While the Florida Supreme Court ruled last month that public employees must pay 3 percent of their salaries toward their pension, McNeilly said those in the private sector pay about 7.5 percent toward Social Security.
“They’re one of the best-paid professions with the greatest job security … they’re guaranteed full coverage on their health care, guaranteed retirement benefits,” she said.
But better benefits doesn’t justify lower pay, McAuley said. “It’s just a slight offset.”
Rader, the state House member, said it was time teachers in Florida get a fair wage and respect for their work — in the form of a $10,000 raise.
“In reality, when you go through all the facts, with the time they put in during the year, and the money they make, it’s not nearly as much time off in the summer that people think,” he said. “Our teachers severely have been making under the national average for many, many years.
“I realize it’s a substantial amount of money,” he said. But he remained hopeful the governor was starting to shift his focus toward education.
“The Legislature, when it makes priorities, it always finds the resources,” Rader said. “I would say let’s cut back in FCAT testing.”
Scott, meanwhile, said there was “no better investment” than giving teachers a $2,500 pay hike.
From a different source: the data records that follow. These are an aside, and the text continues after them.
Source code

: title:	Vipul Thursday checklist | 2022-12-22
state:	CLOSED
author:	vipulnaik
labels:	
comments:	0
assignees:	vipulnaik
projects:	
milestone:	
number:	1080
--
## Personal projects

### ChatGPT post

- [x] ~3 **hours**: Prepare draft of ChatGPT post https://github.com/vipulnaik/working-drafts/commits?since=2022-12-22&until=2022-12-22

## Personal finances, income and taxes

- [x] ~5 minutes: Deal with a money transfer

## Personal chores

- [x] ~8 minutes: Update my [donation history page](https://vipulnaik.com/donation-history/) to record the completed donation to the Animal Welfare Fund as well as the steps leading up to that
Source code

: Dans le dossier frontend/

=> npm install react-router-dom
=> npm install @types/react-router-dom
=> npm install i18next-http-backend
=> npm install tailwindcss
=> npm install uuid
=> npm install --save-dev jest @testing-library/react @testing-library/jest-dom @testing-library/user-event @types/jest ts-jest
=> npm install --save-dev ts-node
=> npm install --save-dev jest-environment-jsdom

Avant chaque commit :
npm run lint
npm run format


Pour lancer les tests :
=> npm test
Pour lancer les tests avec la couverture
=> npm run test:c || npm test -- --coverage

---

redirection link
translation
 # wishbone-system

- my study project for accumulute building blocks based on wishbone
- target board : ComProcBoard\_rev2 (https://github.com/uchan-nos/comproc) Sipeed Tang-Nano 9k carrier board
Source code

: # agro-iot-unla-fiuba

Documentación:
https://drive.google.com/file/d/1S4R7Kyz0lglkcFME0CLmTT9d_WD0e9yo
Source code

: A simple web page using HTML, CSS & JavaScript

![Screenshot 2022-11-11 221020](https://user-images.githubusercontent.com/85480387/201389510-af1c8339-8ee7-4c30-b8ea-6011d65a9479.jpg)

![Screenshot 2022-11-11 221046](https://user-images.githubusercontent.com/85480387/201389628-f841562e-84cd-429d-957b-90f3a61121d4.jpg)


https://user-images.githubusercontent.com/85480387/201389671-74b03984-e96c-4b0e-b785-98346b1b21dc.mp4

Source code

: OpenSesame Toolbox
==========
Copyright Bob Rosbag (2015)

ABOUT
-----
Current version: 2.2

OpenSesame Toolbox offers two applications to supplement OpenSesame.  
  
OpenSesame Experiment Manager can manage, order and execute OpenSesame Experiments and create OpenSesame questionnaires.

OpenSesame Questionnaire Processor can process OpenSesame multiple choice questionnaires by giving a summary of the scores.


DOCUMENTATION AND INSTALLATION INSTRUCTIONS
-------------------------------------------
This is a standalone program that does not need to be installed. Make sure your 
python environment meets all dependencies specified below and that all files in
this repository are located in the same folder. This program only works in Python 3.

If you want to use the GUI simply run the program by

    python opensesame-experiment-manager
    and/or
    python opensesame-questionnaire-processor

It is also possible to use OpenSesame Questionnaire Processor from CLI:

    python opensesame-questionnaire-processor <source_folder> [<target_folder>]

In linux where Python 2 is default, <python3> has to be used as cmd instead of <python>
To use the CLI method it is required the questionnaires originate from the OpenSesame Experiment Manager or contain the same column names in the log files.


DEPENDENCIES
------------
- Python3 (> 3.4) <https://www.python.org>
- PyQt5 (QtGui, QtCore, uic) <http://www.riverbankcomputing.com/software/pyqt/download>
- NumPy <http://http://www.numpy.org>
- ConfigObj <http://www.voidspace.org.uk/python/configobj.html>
He called teachers the “heart of our success” as schools have continued to perform well on standardized tests despite recent cuts. The $480 million salary increase for teachers is part of his latest pitch to boost education funding by $1.25 billion next year.
Freeborn says until teachers get good news from Tallahassee, she will continue to bring a brown-bag lunch to school every day.
“I don’t go out,” she said. “There’s no extra money.”